Before your Interview
1. Test run the commute
The place you are interviewing for could be 10 minutes away or an 1 hour away. It’s still good to do some research on the quickest and safest route there beforehand. Consider whether public transport is quicker than a taxi – is it something you could afford to keep up if you got the job? – or for those lucky enough to have a car, is the scenic route the quickest option?
2. Do some extra-curricular research on the company
You know the name of the company and where it is but what about the employees? What’s the mood of the company? What’s management like?
These are all very important questions and the easiest way to answer them is to research the company. You can check their website for base information about the company itself and you can also check their social media.
Social media accounts are a good way to gauge the kind of company you could be working for; perhaps they do events? Work nights out? How often do they post? What’s the tone of the company?

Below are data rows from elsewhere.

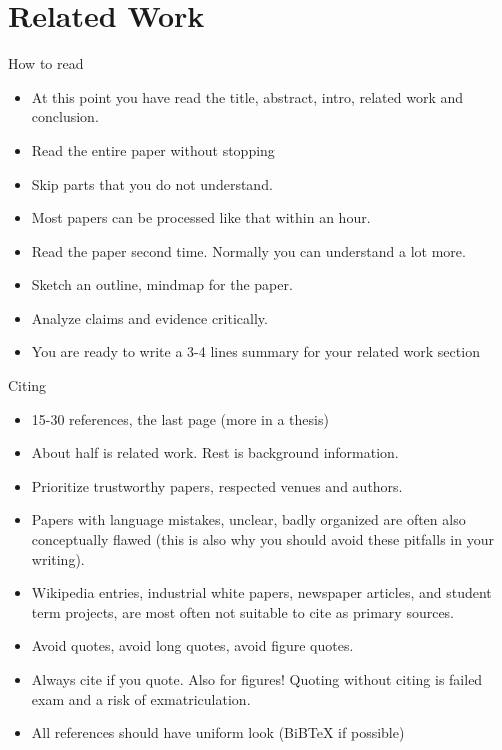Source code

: \section{Related Work}
How to read
\begin{itemize}
\item At this point you have read the title, abstract, intro, related work and conclusion.
\item Read the entire paper without stopping
\item Skip parts that you do not understand.
\item Most papers can be processed like that within an hour.
\item Read the paper second time. Normally you can understand a lot more.
\item Sketch an outline, mindmap for the paper.
\item Analyze claims and evidence critically.
\item You are ready to write a 3-4 lines summary for your related work section
\end{itemize}

Citing
\begin{itemize}
\item 15-30 references, the last page (more in a thesis)
\item About half is related work. Rest is background information.
\item Prioritize trustworthy papers, respected venues and authors.
\item Papers with language mistakes, unclear, badly organized are often also conceptually flawed (this is also why you should avoid these pitfalls in your writing).
\item Wikipedia entries, industrial white papers, newspaper articles, and student term projects, are most often not suitable to cite as primary sources.
\item Avoid quotes, avoid long quotes, avoid figure quotes.
\item Always cite if you quote. Also for figures! Quoting without citing is failed exam and a risk of exmatriculation.
\item All references should have uniform look (BiBTeX if possible)
\end{itemize}

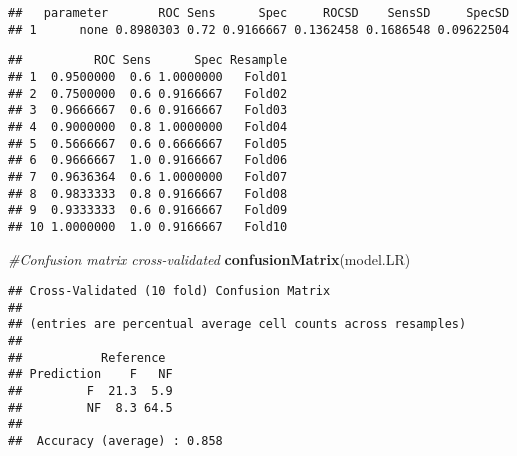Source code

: \documentclass[
]{book}
\newenvironment{Shaded}{\begin{snugshade}}{\end{snugshade}}
\newcommand{\AttributeTok}[1]{\textcolor[rgb]{0.13,0.29,0.53}{#1}}
\newcommand{\CommentTok}[1]{\textcolor[rgb]{0.56,0.35,0.01}{\textit{#1}}}
\newcommand{\FunctionTok}[1]{\textcolor[rgb]{0.13,0.29,0.53}{\textbf{#1}}}
\newcommand{\NormalTok}[1]{#1}
\newcommand{\OtherTok}[1]{\textcolor[rgb]{0.56,0.35,0.01}{#1}}
\newcommand{\SpecialCharTok}[1]{\textcolor[rgb]{0.81,0.36,0.00}{\textbf{#1}}}
\begin{document}
\begin{Shaded}
\end{Shaded}

\begin{verbatim}
##   parameter       ROC Sens      Spec     ROCSD    SensSD     SpecSD
## 1      none 0.8980303 0.72 0.9166667 0.1362458 0.1686548 0.09622504
\end{verbatim}

\begin{Shaded}
\end{Shaded}

\begin{verbatim}
##          ROC Sens      Spec Resample
## 1  0.9500000  0.6 1.0000000   Fold01
## 2  0.7500000  0.6 0.9166667   Fold02
## 3  0.9666667  0.6 0.9166667   Fold03
## 4  0.9000000  0.8 1.0000000   Fold04
## 5  0.5666667  0.6 0.6666667   Fold05
## 6  0.9666667  1.0 0.9166667   Fold06
## 7  0.9636364  0.6 1.0000000   Fold07
## 8  0.9833333  0.8 0.9166667   Fold08
## 9  0.9333333  0.6 0.9166667   Fold09
## 10 1.0000000  1.0 0.9166667   Fold10
\end{verbatim}

\begin{Shaded}
\begin{Highlighting}[]
\CommentTok{\#Confusion matrix cross{-}validated}
\FunctionTok{confusionMatrix}\NormalTok{(model.LR)}
\end{Highlighting}
\end{Shaded}

\begin{verbatim}
## Cross-Validated (10 fold) Confusion Matrix 
## 
## (entries are percentual average cell counts across resamples)
##  
##           Reference
## Prediction    F   NF
##         F  21.3  5.9
##         NF  8.3 64.5
##                            
##  Accuracy (average) : 0.858
\end{verbatim}

\begin{Shaded}
\end{Shaded}
\end{document}
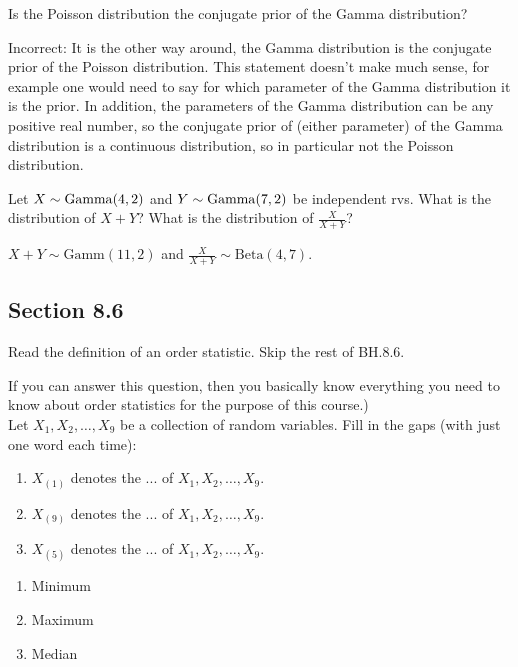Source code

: \begin{exercise}
Is the Poisson distribution  the conjugate prior of the Gamma distribution?
\begin{solution}
Incorrect: It is the other way around, the Gamma distribution is the conjugate prior of the Poisson distribution. This statement doesn't make much sense, for example one would need to say for which parameter of the Gamma distribution it is the prior. In addition, the parameters of the Gamma distribution can be any positive real number, so the conjugate prior of (either parameter) of the Gamma distribution is a continuous distribution, so in particular not the Poisson distribution.
\end{solution}
\end{exercise}

\begin{exercise}
Let $X \sim \mathrm{Gamma}(4,2)$ and $Y \sim \mathrm{Gamma}(7,2)$ be independent rvs. What is the distribution of $X+Y$? What is the distribution of $\frac{X}{X+Y}$?

\begin{solution}
$X+Y \sim \text{Gamm}(11,2)$ and $\frac{X}{X+Y} \sim \text{Beta}(4,7)$.
\end{solution}
\end{exercise}





\subsection*{Section 8.6}
\label{sec:section-8.6}

Read the definition of an order statistic. Skip the rest of BH.8.6.

\begin{exercise}
If you can answer this question, then you basically know everything you need to know about order statistics for the purpose of this course.)\\
Let $X_1,X_2,\ldots,X_9$ be a collection of random variables. Fill in the gaps (with just one word each time):
\begin{enumerate}
    \item $X_{(1)}$ denotes the ... of $X_1,X_2,\ldots,X_9$.
    \item $X_{(9)}$ denotes the ... of $X_1,X_2,\ldots,X_9$.
    \item $X_{(5)}$ denotes the ... of $X_1,X_2,\ldots,X_9$.
\end{enumerate}
\begin{solution}
\begin{enumerate}
    \item Minimum
    \item Maximum
    \item Median
\end{enumerate}
\end{solution}
\end{exercise}



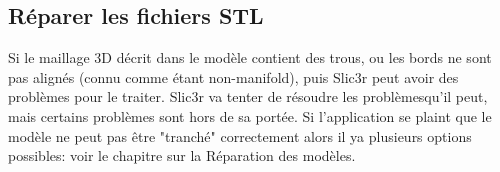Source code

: 
\subsection{R\'eparer les fichiers STL} %
\label{sub:cleaning_stls}
Si le maillage 3D d\'ecrit dans le mod\`ele contient des trous, ou les bords ne sont pas align\'es (connu comme \'etant non-manifold), puis Slic3r peut avoir des probl\`emes pour le traiter. Slic3r va tenter de r\'esoudre les probl\`emesqu'il peut, mais certains probl\`emes sont hors de sa port\'ee. Si l'application se plaint que le mod\`ele ne peut pas \^etre "tranch\'e" correctement alors il ya plusieurs options possibles: voir le chapitre sur la R\'eparation des mod\`eles.

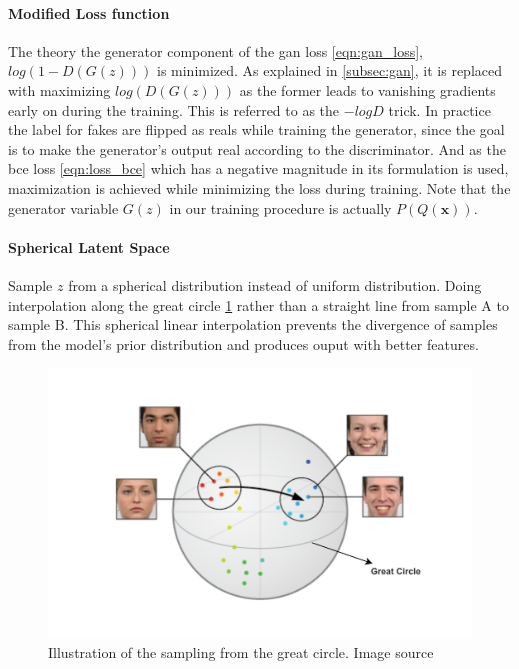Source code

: \paragraph{Modified Loss function}
The theory the generator component of the \ac{gan} loss \ref{eqn:gan_loss}, $log(1-D(G(z)))$ is minimized. As explained in \ref{subsec:gan}, it is replaced with maximizing $log(D(G(z)))$ as the former leads to vanishing gradients early on during the training. This is referred to as the $-logD$ trick. In practice the label for fakes are flipped as reals while training the generator, since the goal is to make the generator's output real according to the discriminator. And as the \ac{bce} loss \ref{eqn:loss_bce} which has a negative magnitude in its formulation is used, maximization is achieved while minimizing the loss during training. Note that the generator variable $G(z)$ in our training procedure is actually $P(Q(\textbf{x}))$. 

\paragraph{Spherical Latent Space}
Sample $z$ from a spherical distribution instead of uniform distribution. Doing interpolation along the great circle \ref{fig:great_circle} rather than a straight line from sample A to sample B. This spherical linear interpolation prevents the divergence of samples from the model's prior distribution and produces ouput with better features.

\begin{figure}[h] 
    \centering
    \includegraphics[width=\textwidth]{figures/background/sphericalZ.png}
    \caption{Illustration of the sampling from the great circle. Image source \cite{spherical_sampling}}
    \label{fig:great_circle}
\end{figure}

3. Check you've got clean clothes for the interview
This may sound silly but there’s nothing worse than a morning panic trying to find a clean shirt without mustard stains on. A good practice to get into is to have your outfit ready the night before – washed, ironed, and sorted for the morning.
4. Pack a bag
Packing a bag is a good way to prepare for an interview.
We recommend; charging banks for phones, your CV (try putting it in a binder so it doesn’t crease or wrinkle), pens, some dry snacks, tissues, mints, notebook/laptop, and deodorant etc.
5. Save any contact information
You can picture it; you’re running late and your 4G has ran out so you can’t open the email with all the contact information on it. We’ve all been there.
A good practice to get into is making paper copies of the contact information, jot down the name of your interviewer, the number they’ve provided you with the address of the place you’re trying to get to (if you’re lost, you can always ask for directions).
During your interview
6. Remember your interviewer is human too
Interviews are nerve-racking and you can often forget that the person across from you has most likely sat where you are now when they were interviewed for their job. Interviewers know you’re nervous and will be empathetic to this, so try to relax.
7. Don’t be afraid to ask questions
Often it can be difficult to ask questions to your interviewer or ask them to rephrase the questions you don’t understand. If you don’t understand a questions they’ve asked, breathe, and ask them to rephrase the question or to give you an example of what they’re asking.
Interviewer: “How would you manage your day-to-day tasks?”
This question can seem a little daunting. The interviewer is looking to see how you manage your time in the workplace and whether you’ll be able to keep up with the pace of the workplace. They are also looking to see whether you would fit into the workplace, if they prefer notations and lists then are you able to do that? If they are a fast-paced workplace with a busy period coming up, can you keep up with that?
Interviewee: “Could you elaborate on what my day-to-day tasks would be?
This response allows you some time to gather your thoughts for a response as well as gain any insight into what you would be doing at work; job listings can be vague and unhelpful at times.
After your Interview
8. Relax – after-care is important
You’ve done the scariest part and now it’s time to breathe and relax. If you’re commuting back from the interview – via public transport – maybe watch a film, or TV series you enjoy to help you relax. Don’t be afraid to make plans to celebrate the interview.
9. Keep an eye on your emails and phone
Interviewers will most likely give you a time frame as to when they will get back to you, often this is a week or so after your interview (this can vary depending on the time frame for recruitment).
Keep an eye out for any emails from your interviewer or the company, as well as any voicemails/phone calls from them – be aware that many companies will have a private number so it may not show up as the company name when they call.
10. Send an enquiry email.
If you’re anxious about hearing back from them or forgot to mention something in the interview, don’t hesitate to send an email to the interviewer.
If you haven’t heard back from the company for over a week, send an enquiry email to ask about the interview or for an updated time frame on when you’ll hear back.
Organisation is a crucial soft skill. One aspect of organisational skills is a person’s approach to managing incoming information and distractions. Strong organisational skills infer an ability to complete your work on time despite potentially disruptive events.
Organisational skills, unlike other soft skills, can be demonstrated to potential employers almost right away. Through prompt, clear communication, an articulate and well-written CV, and by showing up to your interview well prepared and on time, you can demonstrate your value as a candidate with exceptional organisation skills before you even have the job. This is something that will not go unnoticed by employers.
Our last piece of advice would be ‘enjoy the moment’.
You’ll only get to do this interview once so be excited, have fun and most of all stay positive during the process.